Pictures paired with source code -
------------------------------

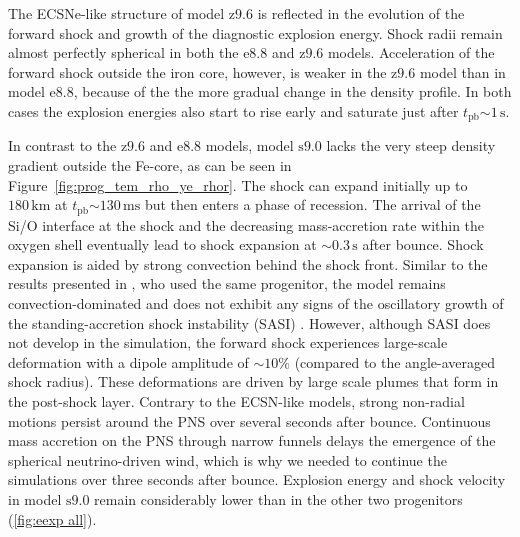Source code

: \documentclass[fleqn,usenatbib]{mnras}
\newcommand{\tpb}{\ensuremath{t_{\text{pb}}}}
\newcommand{\km}{\ensuremath{\mathrm{km}}}
\newcommand{\s}{\ensuremath{\text{s}}}
\newcommand{\ms}{\ensuremath{\text{ms}}}
\newcommand{\onemg}{\ensuremath{\mathrm{e8.8}}\xspace}
\newcommand{\snine}{\ensuremath{\mathrm{s9.0}}\xspace}
\newcommand{\znine}{\ensuremath{\mathrm{z9.6}}\xspace}
\begin{document}
The ECSNe-like structure of model \znine is reflected in the 
evolution of the forward shock and growth of the diagnostic explosion energy. 
Shock radii remain almost perfectly spherical in both the \onemg and \znine models. 
Acceleration of the forward shock outside the iron core, however, is weaker in the 
\znine model than in model \onemg, because of the the more gradual change in the density profile. 
In both cases the explosion energies also start to rise early and saturate just after $\tpb\mathord{\sim}1\,\s$.

In contrast to the \znine and \onemg models, model \snine lacks
the very steep density gradient outside the Fe-core, as can be 
seen in Figure~\ref{fig:prog_tem_rho_ye_rhor}.
The shock can expand initially up to $180\,\km$ at $\tpb\mathord{\sim}130\,\ms$ but then 
enters a phase of recession. The arrival of the Si/O interface at the shock and 
the decreasing mass-accretion rate within the oxygen shell eventually lead to shock 
expansion at $\mathord{\sim}0.3\,\s$ after bounce. Shock expansion is aided by strong 
convection behind the shock front. Similar to the results presented in \cite{Glas2019}, 
who used the same progenitor, the model remains convection-dominated and does not 
exhibit any signs of the oscillatory growth of the standing-accretion 
shock instability (SASI) \citep{Blondin2003,Foglizzo2007}.
However, although SASI does not develop in the simulation, the forward shock experiences 
large-scale deformation with a dipole amplitude of $\mathord{\sim}10\%$ 
(compared to the angle-averaged shock radius). These deformations are driven by 
large scale plumes that form in the post-shock layer. 
Contrary to the ECSN-like models, strong non-radial motions 
persist around the PNS over several seconds after bounce. Continuous mass accretion 
on the PNS through narrow funnels delays the emergence of the spherical 
neutrino-driven wind, which is why we needed to continue the simulations 
over three seconds after bounce.
Explosion energy and shock velocity in model \snine remain considerably lower
than in the other two progenitors (\ref{fig:eexp all}).
\end{document}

------------------------------

Requirement -
All lines from the one containing "over three seconds after bounce." through the last line of the data must be set down exactly. No other lines belong in the answer.

Result of the task -
over three seconds after bounce.
Explosion energy and shock velocity in model \snine remain considerably lower
than in the other two progenitors (\ref{fig:eexp all}).
\end{document}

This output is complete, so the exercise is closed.